While the spotlight was on the Commons gay marriage vote, on Tuesday, their lordships bowled a very nasty googly at the government - by amending the Defamation Bill to include a "Leveson-lite" system for press regulation.
Lords amendments proposed by Labour peer David Puttnam, with cross-party backing from such luminaries as the former Speaker Lady Boothroyd, and the Conservative former Lord Chancellor Lord Mackay, have written into the bill a "recognition commission," which would ensure any new press arbitration body was properly independent and had the right powers to deal with press malpractice.
Why is this a problem? Lord Leveson wanted "statutory underpinning" for any new system of press regulation which arose from the ashes of the phone-hacking scandal. The industry hates the idea, as do most Conservatives. Labour and the Lib Dems, on the other hand, are very much in favour.
All party talks have been convened to try and come up with a solution they can all sign up to, with Conservative policy guru Oliver Letwin touting the idea of using a Royal Charter rather than legislation to guarantee the quality of any new press regulator. And this has all been dragging on for quite a while.
Insiders in those talks murmur about them becoming a "university seminar", with the industry trying to wring concessions from Mr Letwin as a delaying tactic until the phone hacking hue and cry has died down. But the Lords amendment, passed with a massive 131-vote majority, short circuits those delicate discussions.
The problem with enacting Leveson was always how to bring in a bill, if Conservative minsters didn't want to (I posted on one possible method a while ago) - and amending an existing bill is an elegant solution. And it demonstrates how impatient pro-Leveson peers are becoming.

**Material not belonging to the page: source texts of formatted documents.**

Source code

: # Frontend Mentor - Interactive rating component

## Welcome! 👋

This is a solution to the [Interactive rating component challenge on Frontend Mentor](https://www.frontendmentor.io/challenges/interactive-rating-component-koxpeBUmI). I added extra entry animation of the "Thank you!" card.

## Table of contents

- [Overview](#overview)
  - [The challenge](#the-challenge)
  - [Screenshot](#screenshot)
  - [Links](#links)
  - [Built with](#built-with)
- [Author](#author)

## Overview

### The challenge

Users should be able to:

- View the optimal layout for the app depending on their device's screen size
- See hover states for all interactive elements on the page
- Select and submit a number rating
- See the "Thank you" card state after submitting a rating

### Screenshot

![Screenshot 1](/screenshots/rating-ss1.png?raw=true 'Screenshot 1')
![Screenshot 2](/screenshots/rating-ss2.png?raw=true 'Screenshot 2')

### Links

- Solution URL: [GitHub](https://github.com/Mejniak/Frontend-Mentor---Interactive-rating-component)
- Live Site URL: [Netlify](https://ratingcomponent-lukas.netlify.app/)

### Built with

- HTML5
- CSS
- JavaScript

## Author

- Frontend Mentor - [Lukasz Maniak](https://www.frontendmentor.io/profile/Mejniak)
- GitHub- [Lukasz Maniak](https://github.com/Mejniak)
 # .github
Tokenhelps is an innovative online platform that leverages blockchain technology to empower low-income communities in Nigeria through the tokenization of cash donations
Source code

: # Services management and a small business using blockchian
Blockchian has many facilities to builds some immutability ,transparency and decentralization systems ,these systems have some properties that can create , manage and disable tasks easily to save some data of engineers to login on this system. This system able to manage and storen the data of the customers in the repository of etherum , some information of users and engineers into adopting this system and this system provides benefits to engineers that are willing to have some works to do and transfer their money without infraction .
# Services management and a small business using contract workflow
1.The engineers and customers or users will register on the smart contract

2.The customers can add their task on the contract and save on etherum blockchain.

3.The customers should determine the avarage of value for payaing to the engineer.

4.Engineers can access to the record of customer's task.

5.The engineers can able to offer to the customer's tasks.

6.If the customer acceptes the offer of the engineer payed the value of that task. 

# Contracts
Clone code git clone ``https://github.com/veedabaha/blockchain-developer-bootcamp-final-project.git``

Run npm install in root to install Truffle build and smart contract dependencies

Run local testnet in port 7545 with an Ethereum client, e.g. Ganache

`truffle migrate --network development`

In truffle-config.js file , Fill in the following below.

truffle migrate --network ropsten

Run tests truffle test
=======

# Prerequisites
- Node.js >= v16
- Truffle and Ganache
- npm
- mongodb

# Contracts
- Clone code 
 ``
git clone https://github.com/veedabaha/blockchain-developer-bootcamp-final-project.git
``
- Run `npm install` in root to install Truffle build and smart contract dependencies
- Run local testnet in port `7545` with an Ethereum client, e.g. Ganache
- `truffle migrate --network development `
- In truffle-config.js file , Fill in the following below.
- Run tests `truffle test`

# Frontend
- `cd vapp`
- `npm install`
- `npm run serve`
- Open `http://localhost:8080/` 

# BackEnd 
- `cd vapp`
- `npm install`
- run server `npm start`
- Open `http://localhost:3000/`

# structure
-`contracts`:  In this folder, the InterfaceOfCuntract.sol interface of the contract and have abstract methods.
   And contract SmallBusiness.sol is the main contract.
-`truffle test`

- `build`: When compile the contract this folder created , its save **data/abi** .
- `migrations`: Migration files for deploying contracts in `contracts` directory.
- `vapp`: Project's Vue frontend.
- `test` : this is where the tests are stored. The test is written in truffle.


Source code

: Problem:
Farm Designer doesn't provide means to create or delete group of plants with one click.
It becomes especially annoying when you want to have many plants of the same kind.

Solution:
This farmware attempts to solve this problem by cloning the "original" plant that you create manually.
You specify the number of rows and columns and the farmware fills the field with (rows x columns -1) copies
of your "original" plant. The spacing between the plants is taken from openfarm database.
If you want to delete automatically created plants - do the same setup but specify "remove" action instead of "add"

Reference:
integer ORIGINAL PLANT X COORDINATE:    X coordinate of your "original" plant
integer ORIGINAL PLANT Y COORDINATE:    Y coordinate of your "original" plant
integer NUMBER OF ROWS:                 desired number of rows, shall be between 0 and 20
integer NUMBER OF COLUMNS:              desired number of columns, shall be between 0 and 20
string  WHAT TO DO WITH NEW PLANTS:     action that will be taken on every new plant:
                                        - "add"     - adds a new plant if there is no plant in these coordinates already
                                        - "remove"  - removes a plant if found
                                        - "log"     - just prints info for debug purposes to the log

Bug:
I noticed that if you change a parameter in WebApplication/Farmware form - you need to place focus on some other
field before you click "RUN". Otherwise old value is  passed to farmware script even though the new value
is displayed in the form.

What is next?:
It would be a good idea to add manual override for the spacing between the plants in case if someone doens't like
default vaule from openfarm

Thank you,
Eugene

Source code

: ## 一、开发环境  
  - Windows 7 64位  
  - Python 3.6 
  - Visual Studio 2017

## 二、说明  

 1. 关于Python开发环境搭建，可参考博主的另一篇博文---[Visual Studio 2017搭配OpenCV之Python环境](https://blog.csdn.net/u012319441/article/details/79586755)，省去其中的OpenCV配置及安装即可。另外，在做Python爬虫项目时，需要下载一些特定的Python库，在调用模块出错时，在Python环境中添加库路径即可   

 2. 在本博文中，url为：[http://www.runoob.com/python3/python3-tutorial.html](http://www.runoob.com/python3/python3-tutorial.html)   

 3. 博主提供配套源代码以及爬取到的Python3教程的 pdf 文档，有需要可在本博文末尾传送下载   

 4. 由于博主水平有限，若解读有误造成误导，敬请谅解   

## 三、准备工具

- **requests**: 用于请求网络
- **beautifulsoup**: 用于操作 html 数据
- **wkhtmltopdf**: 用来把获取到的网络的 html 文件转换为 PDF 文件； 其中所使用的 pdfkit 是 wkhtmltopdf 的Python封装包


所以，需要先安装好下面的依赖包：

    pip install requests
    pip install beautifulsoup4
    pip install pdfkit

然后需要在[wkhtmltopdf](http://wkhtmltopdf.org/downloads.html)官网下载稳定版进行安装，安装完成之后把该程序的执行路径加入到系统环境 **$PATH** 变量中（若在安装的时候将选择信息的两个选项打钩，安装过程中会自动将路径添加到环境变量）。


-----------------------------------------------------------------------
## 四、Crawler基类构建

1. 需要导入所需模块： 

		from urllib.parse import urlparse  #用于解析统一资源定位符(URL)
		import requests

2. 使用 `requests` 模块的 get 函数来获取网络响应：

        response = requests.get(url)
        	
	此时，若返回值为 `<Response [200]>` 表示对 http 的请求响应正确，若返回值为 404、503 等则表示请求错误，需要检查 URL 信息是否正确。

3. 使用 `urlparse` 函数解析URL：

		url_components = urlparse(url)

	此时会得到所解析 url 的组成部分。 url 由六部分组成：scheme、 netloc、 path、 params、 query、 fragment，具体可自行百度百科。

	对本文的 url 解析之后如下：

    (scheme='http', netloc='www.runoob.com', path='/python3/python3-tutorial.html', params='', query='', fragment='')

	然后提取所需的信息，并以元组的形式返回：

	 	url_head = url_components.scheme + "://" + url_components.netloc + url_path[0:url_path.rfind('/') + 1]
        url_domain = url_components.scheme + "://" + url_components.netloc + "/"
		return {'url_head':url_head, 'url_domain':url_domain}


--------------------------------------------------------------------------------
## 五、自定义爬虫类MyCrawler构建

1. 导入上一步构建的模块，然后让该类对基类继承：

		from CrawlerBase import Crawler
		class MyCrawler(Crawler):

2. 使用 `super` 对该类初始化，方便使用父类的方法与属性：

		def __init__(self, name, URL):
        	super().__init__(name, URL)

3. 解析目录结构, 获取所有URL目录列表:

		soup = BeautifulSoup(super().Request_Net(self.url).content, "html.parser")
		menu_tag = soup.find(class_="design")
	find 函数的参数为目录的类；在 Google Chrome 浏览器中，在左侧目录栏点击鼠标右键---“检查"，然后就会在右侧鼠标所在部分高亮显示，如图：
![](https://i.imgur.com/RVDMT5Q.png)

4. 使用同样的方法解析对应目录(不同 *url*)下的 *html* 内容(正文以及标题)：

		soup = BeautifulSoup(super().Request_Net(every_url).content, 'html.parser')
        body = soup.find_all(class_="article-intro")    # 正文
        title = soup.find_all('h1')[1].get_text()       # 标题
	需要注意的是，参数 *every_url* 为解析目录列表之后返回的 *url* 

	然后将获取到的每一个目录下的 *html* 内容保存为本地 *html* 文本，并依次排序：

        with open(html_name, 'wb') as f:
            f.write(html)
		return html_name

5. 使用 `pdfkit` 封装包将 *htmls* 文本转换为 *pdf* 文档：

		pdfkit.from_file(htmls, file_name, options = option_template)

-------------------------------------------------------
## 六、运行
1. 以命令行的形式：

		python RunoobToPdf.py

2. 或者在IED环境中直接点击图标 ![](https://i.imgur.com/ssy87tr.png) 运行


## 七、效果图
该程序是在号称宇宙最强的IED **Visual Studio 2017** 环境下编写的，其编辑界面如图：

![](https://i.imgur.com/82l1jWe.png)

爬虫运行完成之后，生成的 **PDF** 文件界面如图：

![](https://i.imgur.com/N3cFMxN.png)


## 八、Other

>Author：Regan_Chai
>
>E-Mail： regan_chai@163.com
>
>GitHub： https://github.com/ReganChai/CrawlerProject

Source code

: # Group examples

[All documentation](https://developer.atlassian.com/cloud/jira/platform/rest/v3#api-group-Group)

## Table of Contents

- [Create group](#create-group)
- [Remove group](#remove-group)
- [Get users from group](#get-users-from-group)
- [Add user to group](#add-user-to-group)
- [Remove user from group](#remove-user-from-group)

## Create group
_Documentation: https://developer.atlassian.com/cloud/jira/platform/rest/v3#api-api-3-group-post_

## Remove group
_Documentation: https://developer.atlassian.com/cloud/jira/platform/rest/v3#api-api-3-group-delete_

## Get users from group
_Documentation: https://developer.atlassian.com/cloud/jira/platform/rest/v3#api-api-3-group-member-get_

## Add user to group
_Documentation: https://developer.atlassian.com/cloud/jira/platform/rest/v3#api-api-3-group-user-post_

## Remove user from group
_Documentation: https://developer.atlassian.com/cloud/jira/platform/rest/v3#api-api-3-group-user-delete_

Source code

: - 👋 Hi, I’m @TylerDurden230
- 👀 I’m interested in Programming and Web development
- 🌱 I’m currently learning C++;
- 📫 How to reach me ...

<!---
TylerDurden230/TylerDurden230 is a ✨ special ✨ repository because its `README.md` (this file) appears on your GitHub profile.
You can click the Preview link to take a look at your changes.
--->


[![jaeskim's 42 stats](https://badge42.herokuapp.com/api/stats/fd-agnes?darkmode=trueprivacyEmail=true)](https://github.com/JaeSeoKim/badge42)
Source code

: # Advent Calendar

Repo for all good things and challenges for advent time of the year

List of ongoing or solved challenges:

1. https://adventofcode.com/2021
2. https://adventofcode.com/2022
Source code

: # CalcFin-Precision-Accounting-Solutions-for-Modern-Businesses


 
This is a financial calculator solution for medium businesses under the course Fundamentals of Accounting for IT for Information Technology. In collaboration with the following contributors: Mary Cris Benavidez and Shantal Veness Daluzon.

In fact, what Lord Puttnam has proposed is not the full Levesonian Monty. It's more akin to the Irish system, but it would probably satisfy the pro-regulation factions in Parliament. And the dilemma for the government is what to do about it. Could the changes be reversed at third reading in the Lords, on 25 February? Probably not. If anything, the Lords vote probably understates the support for some kind of regulation, because Lib Dem ministers and many of their peers kept Coalition discipline and voted against…in other circumstances they might vote for a proposal for regulation.
So if the amendment stays, can it be reversed in the Commons? There's probably a pro-regulation majority there, too. To be sure, the vibe on the Conservative benches might be for party unity after the bruising split on gay marriage, but that may well have dissipated by March, when the bill would probably come back before MPs. So it is quite possible to imagine a rainbow coalition across the parties voting down any attempt to kill the Puttnam amendment. (Remember the Coalition agreement between the Conservatives and the Lib Dems doesn't cover this issue, so a break in collective responsibility would be possible - although every breach of this kind adds to Coalition tensions).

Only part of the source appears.